This custom controller will know how to reconcile your new Custom Resource type, so every time you create a new resource of your “MyComplexApplication” the controller will be notified to create, modify, and delete other Kubernetes resources to make your “MyComplexApplication” alive and healthy.

If you are building this kind of Custom Resource that aggregates a bunch of Kubernetes resources, the logic will be about aggregating the state of the “managed” resources.

Kubernetes comes with a mechanism that allows you to group resources by stamping an owner reference (or parent resource) to each resource you create. For this example, “MyComplexApplication” resource will be the owner of whatever resource gets created when the “MyComplexApplication” reconciliation happens. Imagine that you create two Deployments, a Service and an Ingress, all these resources will have the same owner, in this case, the “MyComplexApplication” resource, and they will be managed together; that means that by default, if you delete the “MyComplexApplication” resource, the children will be deleted as the existence of these resources were linked to the parent (owner).

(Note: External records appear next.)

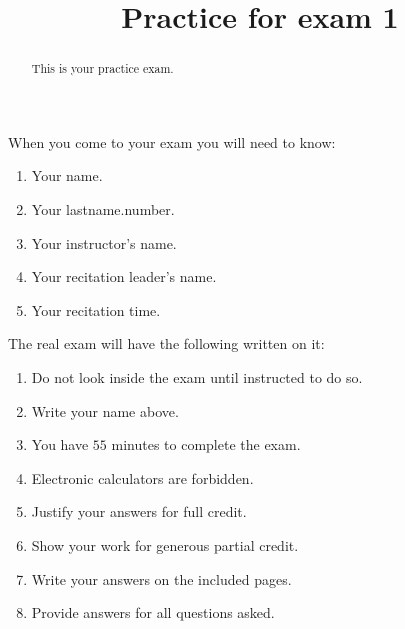 \documentclass{ximera}
\title{Practice for exam 1}
\begin{document}
\begin{abstract}
This is your practice exam.
\end{abstract}
\maketitle

When you come to your exam you will need to know:
\begin{enumerate}
\item Your name.
\item Your lastname.number.
\item Your instructor's name.
\item Your recitation leader's name.
\item Your recitation time.
\end{enumerate}

The real exam will have the following written on it:

\begin{enumerate}
\item Do not look inside the exam until instructed to do so.
\item Write your name above.
\item You have $55$ minutes to complete the exam.
\item Electronic calculators are forbidden.
\item Justify your answers for full credit.
\item Show your work for generous partial credit.
\item Write your answers on the included pages.
\item Provide answers for all questions asked.
\end{enumerate}
\end{document}
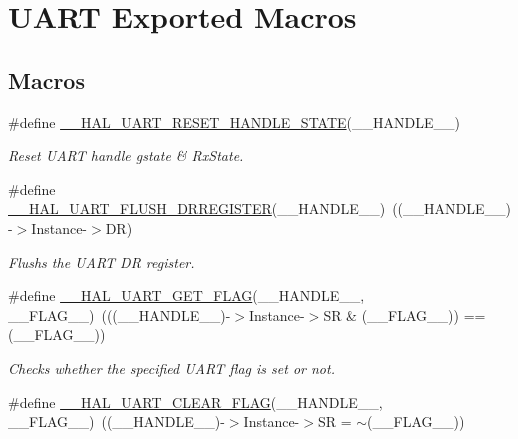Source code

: \hypertarget{group___u_a_r_t___exported___macros}{}\section{U\+A\+RT Exported Macros}
\label{group___u_a_r_t___exported___macros}
\subsection*{Macros}
\begin{DoxyCompactItemize}
\item 
\#define \hyperlink{group___u_a_r_t___exported___macros_ga19deab848407b106998416c78092fa9b}{\+\_\+\+\_\+\+H\+A\+L\+\_\+\+U\+A\+R\+T\+\_\+\+R\+E\+S\+E\+T\+\_\+\+H\+A\+N\+D\+L\+E\+\_\+\+S\+T\+A\+TE}(\+\_\+\+\_\+\+H\+A\+N\+D\+L\+E\+\_\+\+\_\+)
\begin{DoxyCompactList}\small\item\em Reset U\+A\+RT handle gstate \& Rx\+State. \end{DoxyCompactList}\item 
\#define \hyperlink{group___u_a_r_t___exported___macros_gafc4f20cb0f29ba146c9bc14167c52744}{\+\_\+\+\_\+\+H\+A\+L\+\_\+\+U\+A\+R\+T\+\_\+\+F\+L\+U\+S\+H\+\_\+\+D\+R\+R\+E\+G\+I\+S\+T\+ER}(\+\_\+\+\_\+\+H\+A\+N\+D\+L\+E\+\_\+\+\_\+)~((\+\_\+\+\_\+\+H\+A\+N\+D\+L\+E\+\_\+\+\_\+)-\/$>$Instance-\/$>$DR)
\begin{DoxyCompactList}\small\item\em Flushs the U\+A\+RT DR register. \end{DoxyCompactList}\item 
\#define \hyperlink{group___u_a_r_t___exported___macros_ga261fe8a2afe84ec048113654266c5bf6}{\+\_\+\+\_\+\+H\+A\+L\+\_\+\+U\+A\+R\+T\+\_\+\+G\+E\+T\+\_\+\+F\+L\+AG}(\+\_\+\+\_\+\+H\+A\+N\+D\+L\+E\+\_\+\+\_\+,  \+\_\+\+\_\+\+F\+L\+A\+G\+\_\+\+\_\+)~(((\+\_\+\+\_\+\+H\+A\+N\+D\+L\+E\+\_\+\+\_\+)-\/$>$Instance-\/$>$SR \& (\+\_\+\+\_\+\+F\+L\+A\+G\+\_\+\+\_\+)) == (\+\_\+\+\_\+\+F\+L\+A\+G\+\_\+\+\_\+))
\begin{DoxyCompactList}\small\item\em Checks whether the specified U\+A\+RT flag is set or not. \end{DoxyCompactList}\item 
\#define \hyperlink{group___u_a_r_t___exported___macros_ga9bd035161d41cde4f2568c7af06493bf}{\+\_\+\+\_\+\+H\+A\+L\+\_\+\+U\+A\+R\+T\+\_\+\+C\+L\+E\+A\+R\+\_\+\+F\+L\+AG}(\+\_\+\+\_\+\+H\+A\+N\+D\+L\+E\+\_\+\+\_\+,  \+\_\+\+\_\+\+F\+L\+A\+G\+\_\+\+\_\+)~((\+\_\+\+\_\+\+H\+A\+N\+D\+L\+E\+\_\+\+\_\+)-\/$>$Instance-\/$>$SR = $\sim$(\+\_\+\+\_\+\+F\+L\+A\+G\+\_\+\+\_\+))

\end{DoxyCompactItemize}
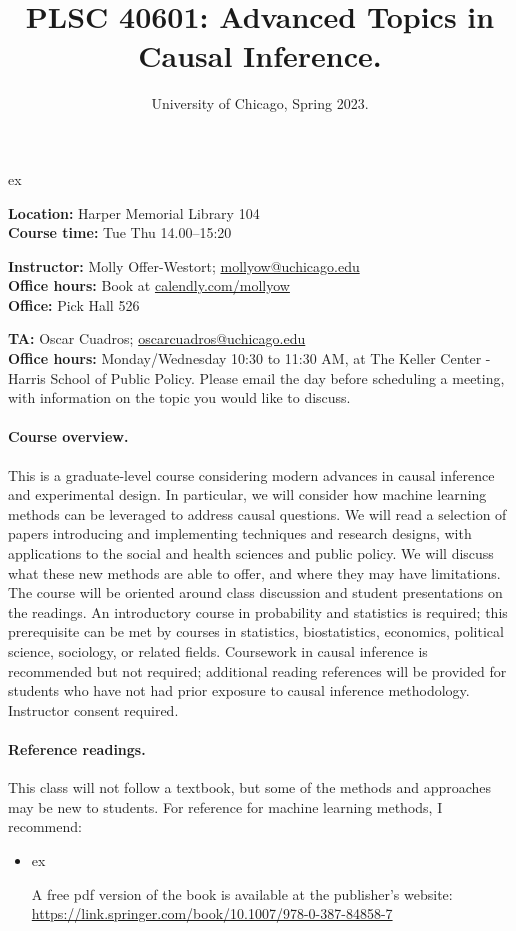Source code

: \documentclass[letterpaper, 12pt, parskip=full,DIV=10]{scrartcl}
\title{PLSC 40601: Advanced Topics in Causal Inference.}
\subtitle{University of Chicago, Spring 2023.}
\date{}
\author{}
\begin{document}
\maketitle

 ex

\textbf{Location:} Harper Memorial Library 104\\
\textbf{Course time:} Tue Thu 14.00--15:20


\textbf{Instructor:} Molly Offer-Westort; \href{mailto:mollyow@uchicago.edu}{mollyow@uchicago.edu}\\
\textbf{Office hours:} Book at \href{https://calendly.com/mollyow}{calendly.com/mollyow}\\
\textbf{Office:} Pick Hall 526 

\textbf{TA:} Oscar Cuadros; \href{mailto:oscarcuadros@uchicago.edu }{oscarcuadros@uchicago.edu}\\
\textbf{Office hours:} Monday/Wednesday 10:30 to 11:30 AM, at The Keller Center - Harris School of Public Policy. Please email the day before scheduling a meeting, with information on the topic you would like to discuss.


\paragraph{Course overview.} This is a graduate-level course considering modern advances in causal inference and experimental design. In particular, we will consider how machine learning methods can be leveraged to address causal questions. We will read a selection of papers introducing and implementing techniques and research designs, with applications to the social and health sciences and public policy. We will discuss what these new methods are able to offer, and where they may have limitations. The course will be oriented around class discussion and student presentations on the readings. An introductory course in probability and statistics is required; this prerequisite can be met by courses in statistics, biostatistics, economics, political science, sociology, or related fields. Coursework in causal inference is recommended but not required; additional reading references will be provided for students who have not had prior exposure to causal inference methodology. Instructor consent required.


\paragraph{Reference readings.}
This class will not follow a textbook, but some of the methods and approaches may be new to students. For reference for machine learning methods, I recommend:
\begin{itemize}
\item {}  ex

A free pdf version of the book is available at the publisher's website: \url{https://link.springer.com/book/10.1007/978-0-387-84858-7}
\end{itemize}
\end{document}
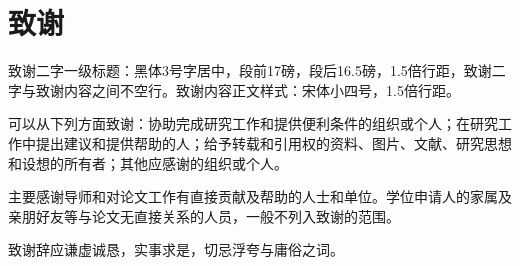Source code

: 
\chapter{致谢}
{\songti\xiaosi
致谢二字一级标题：黑体3号字居中，段前17磅，段后16.5磅，1.5倍行距，致谢二字与致谢内容之间不空行。致谢内容正文样式：宋体小四号，1.5倍行距。

可以从下列方面致谢：协助完成研究工作和提供便利条件的组织或个人；在研究工作中提出建议和提供帮助的人；给予转载和引用权的资料、图片、文献、研究思想和设想的所有者；其他应感谢的组织或个人。

主要感谢导师和对论文工作有直接贡献及帮助的人士和单位。学位申请人的家属及亲朋好友等与论文无直接关系的人员，一般不列入致谢的范围。

致谢辞应谦虚诚恳，实事求是，切忌浮夸与庸俗之词。 }

\newpage\quad %
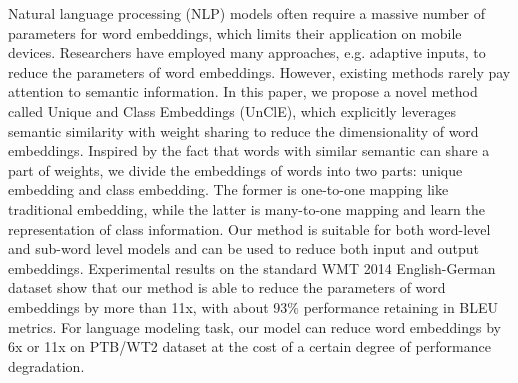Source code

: Natural language processing (NLP) models often require a massive number of parameters for word embeddings, which limits their application on mobile devices. Researchers have employed many approaches, e.g. adaptive inputs, to reduce the parameters of word embeddings. However, existing methods rarely pay attention to semantic information. In this paper, we propose a novel method called Unique and Class Embeddings (UnClE), which explicitly leverages semantic similarity with weight sharing to reduce the dimensionality of word embeddings. Inspired by the fact that words with similar semantic can share a part of weights, we divide the embeddings of words into two parts: unique embedding and class embedding. The former is one-to-one mapping like traditional embedding, while the latter is many-to-one mapping and learn the representation of class information. Our method is suitable for both word-level and sub-word level models and can be used to reduce both input and output embeddings. Experimental results on the standard WMT 2014 English-German dataset show that our method is able to reduce the parameters of word embeddings by more than 11x, with about 93\% performance retaining in BLEU metrics. For language modeling task, our model can reduce word embeddings by 6x or 11x on PTB/WT2 dataset at the cost of a certain degree of performance degradation.
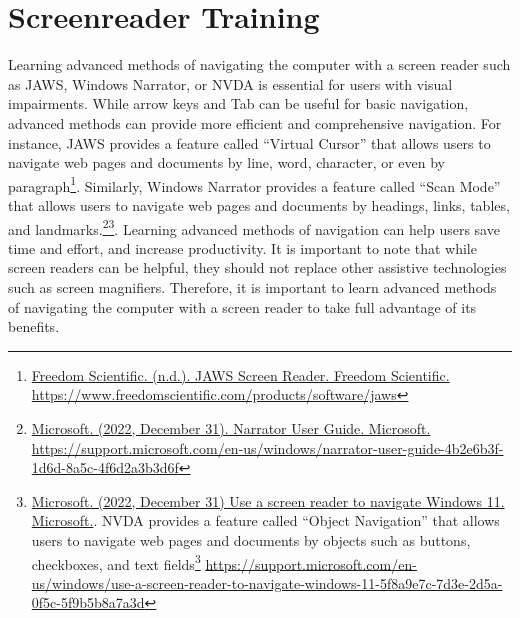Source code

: \pagebreak\hypertarget{appx7}{}\section[Screenreader Training]{Screenreader Training}\label{appx7}
Learning advanced methods of navigating the computer with a screen reader such as JAWS, Windows Narrator, or NVDA is essential for users with visual impairments. While arrow keys and Tab can be useful for basic navigation, advanced methods can provide more efficient and comprehensive navigation. For instance, JAWS provides a feature called “Virtual Cursor” that allows users to navigate web pages and documents by line, word, character, or even by paragraph\footnote{\raggedright \href{https://www.freedomscientific.com/products/software/jaws}{Freedom Scientific. (n.d.). JAWS Screen Reader. Freedom Scientific.} \break\url{https://www.freedomscientific.com/products/software/jaws}}. Similarly, Windows Narrator provides a feature called “Scan Mode” that allows users to navigate web pages and documents by headings, links, tables, and landmarks.\footnote{\raggedright \href{https://support.microsoft.com/en-us/windows/narrator-user-guide-4b2e6b3f-1d6d-8a5c-4f6d2a3b3d6f}{Microsoft. (2022, December 31). Narrator User Guide. Microsoft. } \break\url{https://support.microsoft.com/en-us/windows/narrator-user-guide-4b2e6b3f-1d6d-8a5c-4f6d2a3b3d6f}}\fnsep\footnote{\raggedright \href{https://support.microsoft.com/en-us/windows/use-a-screen-reader-to-navigate-windows-11-5f8a9e7c-7d3e-2d5a-0f5c-5f9b5b8a7a3d}{Microsoft. (2022, December 31) Use a screen reader to navigate Windows 11. Microsoft.}. NVDA provides a feature called “Object Navigation” that allows users to navigate web pages and documents by objects such as buttons, checkboxes, and text fields\footnote{\raggedright \href{https://www.nvaccess.org/files/nvda/documentation/userGuide.html#toc3.1}{NV Access. (2022, December 31). NVDA User Guide. NV Access. } \break\url{https://www.nvaccess.org/files/nvda/documentation/userGuide.html#toc3.1}}  \break\url{https://support.microsoft.com/en-us/windows/use-a-screen-reader-to-navigate-windows-11-5f8a9e7c-7d3e-2d5a-0f5c-5f9b5b8a7a3d}}. Learning advanced methods of navigation can help users save time and effort, and increase productivity. It is important to note that while screen readers can be helpful, they should not replace other assistive technologies such as screen magnifiers. Therefore, it is important to learn advanced methods of navigating the computer with a screen reader to take full advantage of its benefits.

This way of grouping resources allows you to hide all the complexities and subtleties about Deployments, Services, and Ingress, as your “MyComplexApplication” can decide which properties to expose. If it exposes many properties, it will be more complicated to use, as you, as a user, will need to know how to fill in all these details. If it exposes only a few, the amount of knowledge the user will need to create “MyComplexApplication” resources is drastically reduced.

And this is a very powerful idea. We have defined a new API (MyComplexApplication) that hides all the internal resources created and allows users to create new MyComplexApplications to specify the relevant parameters. As with every good abstraction, this also allows developers to write the reconciliation logic to change the internal resources being created and their configurations without pushing the ones creating the resources to learn about what is happening under the hood.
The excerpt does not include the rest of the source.